Saddam (69) had been being fed through a tube in a hunger strike to protest against what he sees as an unfair trial. The hunger strike did not take the edge off his trademark defiance, which has been exhibited in tirades throughout the trial in a courthouse in Baghdad's heavily fortified Green Zone, home to some of his former palaces.

Although his once imposing voice was weak and despite losing some weight, the former Iraqi leader behaved angrily at times.

"Even if I don't eat for 10 months, I will have my full power and health," he said. "Did you think Saddam Hussein would not be able to speak after 20 days?" Saddam and his co-defendants are charged with the killing of 148 Shia men and teenagers after an attempt on his life in the town of Dujail in 1982.

His hunger strike and the boycott staged by his lawyers have further tarnished a trial that has witnessed the killing of three defence lawyers and the resignation of the first chief judge to protest what he said was government interference.

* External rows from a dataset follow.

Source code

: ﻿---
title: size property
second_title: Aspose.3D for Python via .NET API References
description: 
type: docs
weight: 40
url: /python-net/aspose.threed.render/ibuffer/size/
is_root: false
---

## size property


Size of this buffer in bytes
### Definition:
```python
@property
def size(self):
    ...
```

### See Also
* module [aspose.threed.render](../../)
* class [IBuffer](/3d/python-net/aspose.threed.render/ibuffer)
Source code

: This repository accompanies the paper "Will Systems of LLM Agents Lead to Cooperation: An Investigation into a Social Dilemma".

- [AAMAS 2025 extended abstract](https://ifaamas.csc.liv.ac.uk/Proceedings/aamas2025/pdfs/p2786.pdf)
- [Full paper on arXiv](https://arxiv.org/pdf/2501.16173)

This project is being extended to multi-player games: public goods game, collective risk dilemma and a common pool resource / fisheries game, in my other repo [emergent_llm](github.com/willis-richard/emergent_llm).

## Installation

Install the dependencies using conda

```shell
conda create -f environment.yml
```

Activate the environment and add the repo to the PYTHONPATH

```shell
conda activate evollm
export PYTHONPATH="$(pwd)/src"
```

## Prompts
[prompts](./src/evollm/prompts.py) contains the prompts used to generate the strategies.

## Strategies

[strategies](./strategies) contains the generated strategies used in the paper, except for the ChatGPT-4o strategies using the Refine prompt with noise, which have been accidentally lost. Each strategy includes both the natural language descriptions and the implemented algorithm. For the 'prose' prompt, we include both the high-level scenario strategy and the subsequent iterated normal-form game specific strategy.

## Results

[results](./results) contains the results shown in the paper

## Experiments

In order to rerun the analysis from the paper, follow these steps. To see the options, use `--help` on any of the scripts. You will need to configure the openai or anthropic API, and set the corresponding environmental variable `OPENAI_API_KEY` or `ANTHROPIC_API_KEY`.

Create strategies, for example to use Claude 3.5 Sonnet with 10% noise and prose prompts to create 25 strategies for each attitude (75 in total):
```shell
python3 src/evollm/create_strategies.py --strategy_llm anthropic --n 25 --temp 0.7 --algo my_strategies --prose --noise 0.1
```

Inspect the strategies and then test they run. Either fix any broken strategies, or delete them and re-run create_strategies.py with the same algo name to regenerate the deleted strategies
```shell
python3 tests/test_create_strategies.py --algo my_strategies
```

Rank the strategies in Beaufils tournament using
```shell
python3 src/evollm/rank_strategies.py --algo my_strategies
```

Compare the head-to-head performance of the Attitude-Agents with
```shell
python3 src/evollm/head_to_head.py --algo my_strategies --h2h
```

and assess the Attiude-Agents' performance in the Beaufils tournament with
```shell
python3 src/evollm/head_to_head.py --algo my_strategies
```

"Half my lawyers were killed. Is it too much for you to protect them?," Saddam asked chief judge Raouf Abdel Rahman. When the ousted president's court-appointed lawyer was about to read his closing argument, Saddam interrupted him: "The argument was written by a Canadian American agent."

Saddam's lawyers have accused the US military of force feeding him to end the strike. "In hospital they were feeding me through my nose to my stomach," said Saddam. Three other defendants are also staging a hunger strike.